By Karen Anderson, Club Humorist
I once started keeping track of how many minutes a day I spend looking for lost items. I soon gave up, in part because it was discouraging and in part because I couldn’t find the notepad I was recording this on. It turned up, eventually, in the garden shed with a scribbled recipe for a no-fail tomato fertilizer – none of the ingredients for which I’d been able to find when I planted this year’s crop of tomatoes.
It’s easy to lose things and later find them. Anyone can do that! I have a special talent for finding things and immediately losing them again. It keeps things lively. Last year my friend Matt watched in amazement as I discovered a diamond ring in a box of costume jewelry and promptly lost it on my way to the jewelers to have it appraised. Oh, well. Small things – rings, pills, and, of course, one earring of any pair – are notoriously easy to lose.
How about a car? I’ve lost a car in a downtown Seattle parking garage. I’d turned off I-5, driven in circles looking for parking, finally stashed the car, and raced off to dinner with friends. Two hours later, I couldn’t remember which parking garage I’d left the car in. It turns out “somewhere near the Convention Center” is not a helpful clue. Neither is “made out of concrete” or “it had an elevator.” I took a cab home. (Fortunately, the next day was Sunday, when most parking garages are relatively empty. With the help of a friend, I spotted the car in the third garage we tried, and paid the ransom for overnight parking.)
The most upsetting thing I’ve lost is a cat. Mr. Tippy, on his way to our house from California, got lost in our Honda Fit. He was discovered inside the dashboard, wrapped around the steering column.

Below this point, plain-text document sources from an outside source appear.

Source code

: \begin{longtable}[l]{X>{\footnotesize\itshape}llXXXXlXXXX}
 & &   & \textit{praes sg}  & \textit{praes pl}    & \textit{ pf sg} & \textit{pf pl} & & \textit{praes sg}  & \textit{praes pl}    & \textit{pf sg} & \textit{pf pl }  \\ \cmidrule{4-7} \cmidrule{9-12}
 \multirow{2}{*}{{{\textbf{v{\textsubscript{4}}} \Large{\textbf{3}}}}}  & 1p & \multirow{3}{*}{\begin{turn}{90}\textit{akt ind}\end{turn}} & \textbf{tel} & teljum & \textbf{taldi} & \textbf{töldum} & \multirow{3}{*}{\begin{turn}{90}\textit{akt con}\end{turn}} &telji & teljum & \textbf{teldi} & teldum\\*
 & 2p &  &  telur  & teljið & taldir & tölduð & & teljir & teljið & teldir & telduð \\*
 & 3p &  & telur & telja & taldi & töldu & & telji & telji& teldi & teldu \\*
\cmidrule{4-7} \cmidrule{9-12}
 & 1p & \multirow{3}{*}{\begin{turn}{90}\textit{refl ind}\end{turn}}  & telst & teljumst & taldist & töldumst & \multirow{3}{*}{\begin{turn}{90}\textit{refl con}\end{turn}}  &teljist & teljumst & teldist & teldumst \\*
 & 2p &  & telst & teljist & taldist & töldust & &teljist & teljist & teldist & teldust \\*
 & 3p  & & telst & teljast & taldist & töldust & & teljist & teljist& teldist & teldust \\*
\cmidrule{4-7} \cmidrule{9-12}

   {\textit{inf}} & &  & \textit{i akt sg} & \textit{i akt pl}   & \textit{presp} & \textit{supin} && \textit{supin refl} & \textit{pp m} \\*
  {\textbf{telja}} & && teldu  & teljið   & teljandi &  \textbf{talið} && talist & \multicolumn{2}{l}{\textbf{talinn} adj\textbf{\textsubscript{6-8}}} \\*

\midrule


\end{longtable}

We had to summon a mobile mechanic to dismantle the dashboard so the Scholarly Gentleman and two friends could wrestle the freaked-out feline back into his carrier. As it turned out, that was a mere prelude to life and loss with Mr. Tippy. After he arrived in Seattle, he exploded out of his carrier in our basement and vanished again. We removed the heating ducts, the bookcases, the furniture, and most of the drywall in the basement before giving him up as lost. After three weeks, we spotted him in the demolished ceiling from which he was eventually extracted. As of this writing, Mr. Tippy is not currently lost. But it could happen at any moment.
Then there’s clothing. Every house has a Bermuda Triangle of sorts where clothes go to become lost. This may be the dryer or the laundry room. At our house, it’s the tiny hall closet outside the Scholarly Gentleman’s office.
I’m convinced there is a portal to another dimension in there, and someone from that other dimension is wearing my Eddie Bauer storm coat. If you see them, tell them they left the quilted lining in the closet. Well, at least it was there last time I checked.